■ DATA SECTION ■
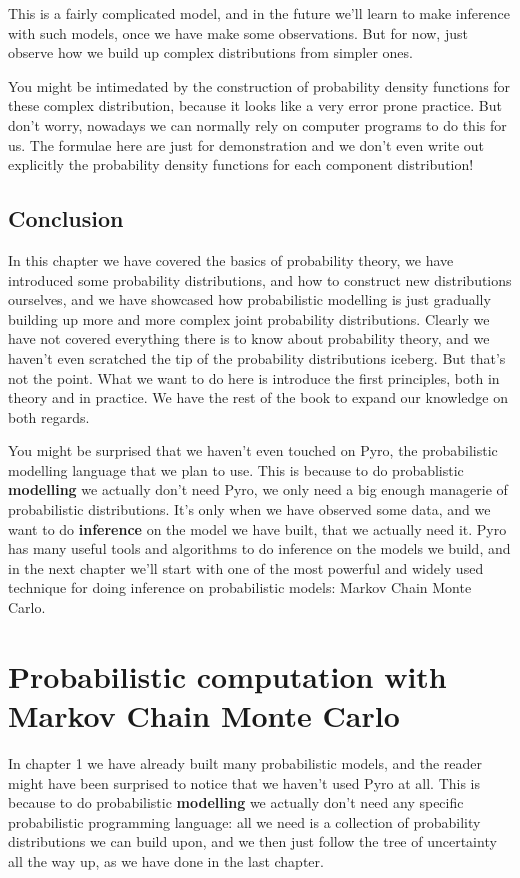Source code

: \documentclass[11pt]{article}
\begin{document}
This is a fairly complicated model, and in the future we'll learn to make inference with such models, once we have make some observations. But for now, just observe how we build up complex distributions from simpler ones.

You might be intimedated by the construction of probability density functions for these complex distribution, because it looks like a very error prone practice. But don't worry, nowadays we can normally rely on computer programs to do this for us. The formulae here are just for demonstration and we don't even write out explicitly the probability density functions for each component distribution!

\subsection{Conclusion}
\label{sec:org39bd8c5}

In this chapter we have covered the basics of probability theory, we have introduced some probability distributions, and how to construct new distributions ourselves, and we have showcased how probabilistic modelling is just gradually building up more and more complex joint probability distributions. Clearly we have not covered everything there is to know about probability theory, and we haven't even scratched the tip of the probability distributions iceberg. But that's not the point. What we want to do here is introduce the first principles, both in theory and in practice. We have the rest of the book to expand our knowledge on both regards.

You might be surprised that we haven't even touched on Pyro, the probabilistic modelling language that we plan to use. This is because to do probablistic \textbf{modelling} we actually don't need Pyro, we only need a big enough managerie of probabilistic distributions. It's only when we have observed some data, and we want to do \textbf{inference} on the model we have built, that we actually need it. Pyro has many useful tools and algorithms to do inference on the models we build, and in the next chapter we'll start with one of the most powerful and widely used technique for doing inference on probabilistic models: Markov Chain Monte Carlo.

\section{Probabilistic computation with Markov Chain Monte Carlo}
\label{mcmc}
In chapter 1 we have already built many probabilistic models, and the reader might have been surprised to notice that we haven't used Pyro at all. This is because to do probabilistic \textbf{modelling} we actually don't need any specific probabilistic programming language: all we need is a collection of probability distributions we can build upon, and we then just follow the tree of uncertainty all the way up, as we have done in the last chapter.
\end{document}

■ EXERCISE OBJECTIVE ■
From the records given above, reproduce all text exactly and exclude each picture.

■ EXPECTED ANSWER ■
Source code

: \documentclass[11pt]{article}
\begin{document}
This is a fairly complicated model, and in the future we'll learn to make inference with such models, once we have make some observations. But for now, just observe how we build up complex distributions from simpler ones.

You might be intimedated by the construction of probability density functions for these complex distribution, because it looks like a very error prone practice. But don't worry, nowadays we can normally rely on computer programs to do this for us. The formulae here are just for demonstration and we don't even write out explicitly the probability density functions for each component distribution!

\subsection{Conclusion}
\label{sec:org39bd8c5}

In this chapter we have covered the basics of probability theory, we have introduced some probability distributions, and how to construct new distributions ourselves, and we have showcased how probabilistic modelling is just gradually building up more and more complex joint probability distributions. Clearly we have not covered everything there is to know about probability theory, and we haven't even scratched the tip of the probability distributions iceberg. But that's not the point. What we want to do here is introduce the first principles, both in theory and in practice. We have the rest of the book to expand our knowledge on both regards.

You might be surprised that we haven't even touched on Pyro, the probabilistic modelling language that we plan to use. This is because to do probablistic \textbf{modelling} we actually don't need Pyro, we only need a big enough managerie of probabilistic distributions. It's only when we have observed some data, and we want to do \textbf{inference} on the model we have built, that we actually need it. Pyro has many useful tools and algorithms to do inference on the models we build, and in the next chapter we'll start with one of the most powerful and widely used technique for doing inference on probabilistic models: Markov Chain Monte Carlo.

\section{Probabilistic computation with Markov Chain Monte Carlo}
\label{mcmc}
In chapter 1 we have already built many probabilistic models, and the reader might have been surprised to notice that we haven't used Pyro at all. This is because to do probabilistic \textbf{modelling} we actually don't need any specific probabilistic programming language: all we need is a collection of probability distributions we can build upon, and we then just follow the tree of uncertainty all the way up, as we have done in the last chapter.
\end{document}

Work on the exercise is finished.